Monday, May 30, 2022

RB Search Gizmos: The Anti-Bullseye Name Search

RB Search Gizmos: The Anti-Bullseye Name Search
By ResearchBuzz

I’m one of those people who can’t learn well by reading or lecture. You can give me some information that way, but then you have to leave me alone for a while so I can take it and mess around with it and play and get it wrong and understand it better. If I don’t get that time and you just keep going and try to pile more information on top then I won’t retain anything.

This learning strategy does not work well for high school, but in the real world I can actually get that space to muse and goof around.
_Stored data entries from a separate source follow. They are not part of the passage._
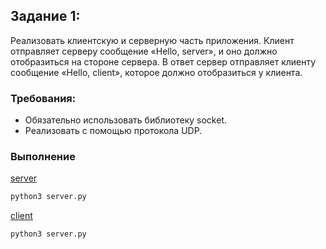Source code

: ## Задание 1:
Реализовать клиентскую и серверную часть приложения. Клиент отправляет серверу сообщение «Hello, server», и оно должно отобразиться на стороне сервера. В ответ сервер отправляет клиенту сообщение «Hello, client», которое должно отобразиться у клиента.

### Требования:

 - Обязательно использовать библиотеку socket.
 - Реализовать с помощью протокола UDP.


### Выполнение

[server](../../Lr1/1/server.py)

```bash
python3 server.py
```

[client](../../Lr1/1/client.py)

```bash
python3 server.py
```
As I’ve been learning JavaScript, I’ve been spending time with a pad and pen and thinking about search patterns and what I can do with the JavaScript I know now while I patiently work on getting my API-handling chops.

This doodlebugging has lead to a new search tool I knocked together Friday: The Anti-Bullseye Name Search. It’s a Google Search front end available at
https://the-anti-bullseye-name-search.glitch.me/ .

 

TABNS asks you to enter a name and then searches Google for the reverse formatting of that name, while excluding the traditional formatting. For example, if you enter “John Smith,” TABNS will set up a Google Search for you that partially looks like this:

-“John Smith” “Smith John”

This seems like a small search hack but it completely transforms your search results. It wipes out a lot of news articles, social media, and general fluff in favor of more information-dense search results. In addition to the search change, TABNS removes a lot of sites that tend to clutter up search results with information, including Facebook, Amazon, Pinterest, and eBay. You can add additional keywords to steer your search if the person you’re searching has a more common name. You even eliminate a more famous name from your search if they’re overwhelming your results.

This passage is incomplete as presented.